The crashing oil price is taking ever more casualties.
Oil’s slump to 13-year lows has led to savage cutbacks in investments by energy companies. Industry consultancy Wood Mackenzie says 68 large upstream oil and gas projects worth $380 billion have already been put on hold.
The delays mean the equivalent of 27 billion barrels of commercially viable oil and gas will be left in the ground for now.
“The impact of lower oil prices on company plans has been brutal,” said Angus Rodger, an analyst at Wood Mackenzie.
The consultancy concludes that the cost of big projects has not fallen enough to justify massive upfront investment. Oil has plunged by about 70% from the June 2014 peak of almost $108.
Instead of concentrating on finding new sources of oil and gas, big companies are now having to focus on how to “free up the capital just to survive at low prices,” Wood Mackenzie said.
And it’s not just the low price, but the prospect that oil won’t rebound for a long time that is killing projects, particularly costly deepwater investments.
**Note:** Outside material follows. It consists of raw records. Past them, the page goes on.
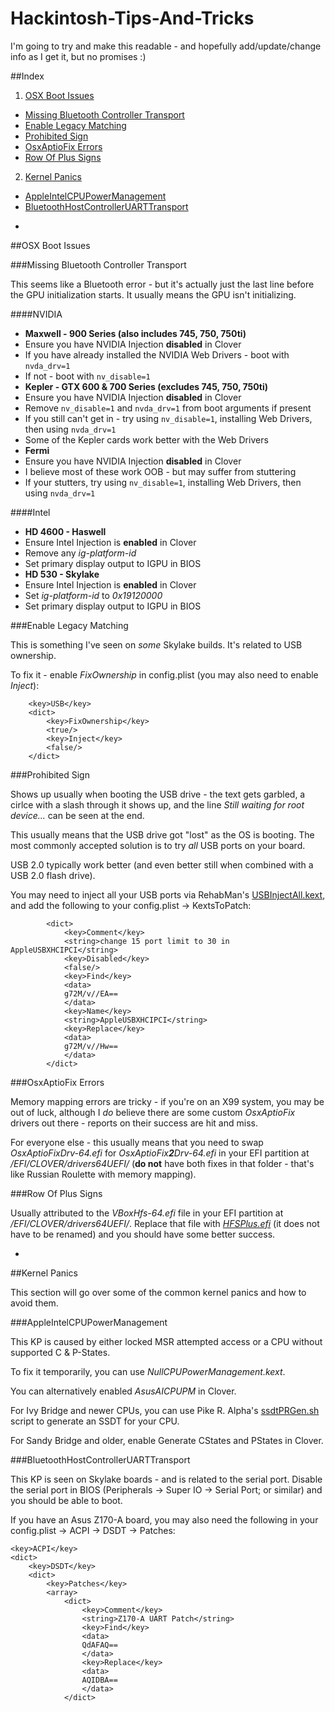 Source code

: # Hackintosh-Tips-And-Tricks

I'm going to try and make this readable - and hopefully add/update/change info as I get it, but no promises :)

##Index

1. [OSX Boot Issues](#osx-boot-issues)
 * [Missing Bluetooth Controller Transport](#missing-bluetooth-controller-transport)
 * [Enable Legacy Matching](#enable-legacy-matching)
 * [Prohibited Sign](#prohibited-sign)
 * [OsxAptioFix Errors](#osxaptiofix-errors)
 * [Row Of Plus Signs](#row-of-plus-signs)
2. [Kernel Panics](#kernel-panics)
 * [AppleIntelCPUPowerManagement](#appleintelcpupowermanagement)
 * [BluetoothHostControllerUARTTransport](#bluetoothhostcontrolleruarttransport)

-

##OSX Boot Issues

###Missing Bluetooth Controller Transport

This seems like a Bluetooth error - but it's actually just the last line before the GPU initialization starts.  It usually means the GPU isn't initializing.

####NVIDIA

* **Maxwell - 900 Series (also includes 745, 750, 750ti)**
 * Ensure you have NVIDIA Injection **disabled** in Clover
 * If you have already installed the NVIDIA Web Drivers - boot with `nvda_drv=1`
 * If not - boot with `nv_disable=1`
* **Kepler - GTX 600 & 700 Series (excludes 745, 750, 750ti)**
 * Ensure you have NVIDIA Injection **disabled** in Clover
 * Remove `nv_disable=1` and `nvda_drv=1` from boot arguments if present
 * If you still can't get in - try using `nv_disable=1`, installing Web Drivers, then using `nvda_drv=1`
 * Some of the Kepler cards work better with the Web Drivers
* **Fermi**
 * Ensure you have NVIDIA Injection **disabled** in Clover
 * I believe most of these work OOB - but may suffer from stuttering
 * If your stutters, try using `nv_disable=1`, installing Web Drivers, then using `nvda_drv=1`
 
####Intel
 
* **HD 4600 - Haswell**
 * Ensure Intel Injection is **enabled** in Clover
 * Remove any *ig-platform-id*
 * Set primary display output to IGPU in BIOS
* **HD 530 - Skylake**
 * Ensure Intel Injection is **enabled** in Clover
 * Set *ig-platform-id* to *0x19120000*
 * Set primary display output to IGPU in BIOS

###Enable Legacy Matching

This is something I've seen on *some* Skylake builds.  It's related to USB ownership.

To fix it - enable *FixOwnership* in config.plist (you may also need to enable *Inject*):

        <key>USB</key>
        <dict>
            <key>FixOwnership</key>
            <true/>
            <key>Inject</key>
            <false/>
        </dict>
        
###Prohibited Sign

Shows up usually when booting the USB drive - the text gets garbled, a cirlce with a slash through it shows up, and the line *Still waiting for root device...* can be seen at the end.

This usually means that the USB drive got "lost" as the OS is booting.  The most commonly accepted solution is to try *all* USB ports on your board.

USB 2.0 typically work better (and even better still when combined with a USB 2.0 flash drive).

You may need to inject all your USB ports via RehabMan's [USBInjectAll.kext](https://bitbucket.org/RehabMan/os-x-usb-inject-all/downloads), and add the following to your config.plist -> KextsToPatch:

            <dict>
                <key>Comment</key>
                <string>change 15 port limit to 30 in AppleUSBXHCIPCI</string>
                <key>Disabled</key>
                <false/>
                <key>Find</key>
                <data>
                g72M/v//EA==
                </data>
                <key>Name</key>
                <string>AppleUSBXHCIPCI</string>
                <key>Replace</key>
                <data>
                g72M/v//Hw==
                </data>
            </dict>

###OsxAptioFix Errors

Memory mapping errors are tricky - if you're on an X99 system, you may be out of luck, although I *do* believe there are some custom *OsxAptioFix* drivers out there - reports on their success are hit and miss.

For everyone else - this usually means that you need to swap *OsxAptioFixDrv-64.efi* for *OsxAptioFix****2****Drv-64.efi* in your EFI partition at */EFI/CLOVER/drivers64UEFI/* (**do not** have both fixes in that folder - that's like Russian Roulette with memory mapping).

###Row Of Plus Signs

Usually attributed to the *VBoxHfs-64.efi* file in your EFI partition at */EFI/CLOVER/drivers64UEFI/*.  Replace that file with [*HFSPlus.efi*](https://github.com/JrCs/CloverGrowerPro/raw/master/Files/HFSPlus/X64/HFSPlus.efi) (it does not have to be renamed) and you should have some better success.

-

##Kernel Panics

This section will go over some of the common kernel panics and how to avoid them.

###AppleIntelCPUPowerManagement

This KP is caused by either locked MSR attempted access or a CPU without supported C & P-States.

To fix it temporarily, you can use *NullCPUPowerManagement.kext*.

You can alternatively enabled *AsusAICPUPM* in Clover.

For Ivy Bridge and newer CPUs, you can use Pike R. Alpha's [ssdtPRGen.sh](https://github.com/Piker-Alpha/ssdtPRGen.sh) script to generate an SSDT for your CPU.

For Sandy Bridge and older, enable Generate CStates and PStates in Clover.

###BluetoothHostControllerUARTTransport

This KP is seen on Skylake boards - and is related to the serial port.  Disable the serial port in BIOS (Peripherals -> Super IO -> Serial Port; or similar) and you should be able to boot.

If you have an Asus Z170-A board, you may also need the following in your config.plist -> ACPI -> DSDT -> Patches:

    <key>ACPI</key>
    <dict>
        <key>DSDT</key>
        <dict>
            <key>Patches</key>
            <array>
                <dict>
                    <key>Comment</key>
                    <string>Z170-A UART Patch</string>
                    <key>Find</key>
                    <data>
                    QdAFAQ==
                    </data>
                    <key>Replace</key>
                    <data>
                    AQIDBA==
                    </data>
                </dict>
BP (BP) announced this week it was cutting 4,000 jobs, including 600 from its deepwater North Sea operations in Aberdeen, Scotland.
Many of the 68 projects would have taken years to come on stream. Delaying them will deprive markets of 1.5 million barrels of oil per day by 2021, and nearly 3 million barrels by 2025, the report concludes.
Most of the delayed oil projects are in Canada, Angola, Kazakhstan, Nigeria, Norway and the United States.
Wood Mackenzie warns that even more projects could be delayed if prices don’t recover soon. It believes oil would have to climb back above $60 a barrel before companies start dusting off their plans again.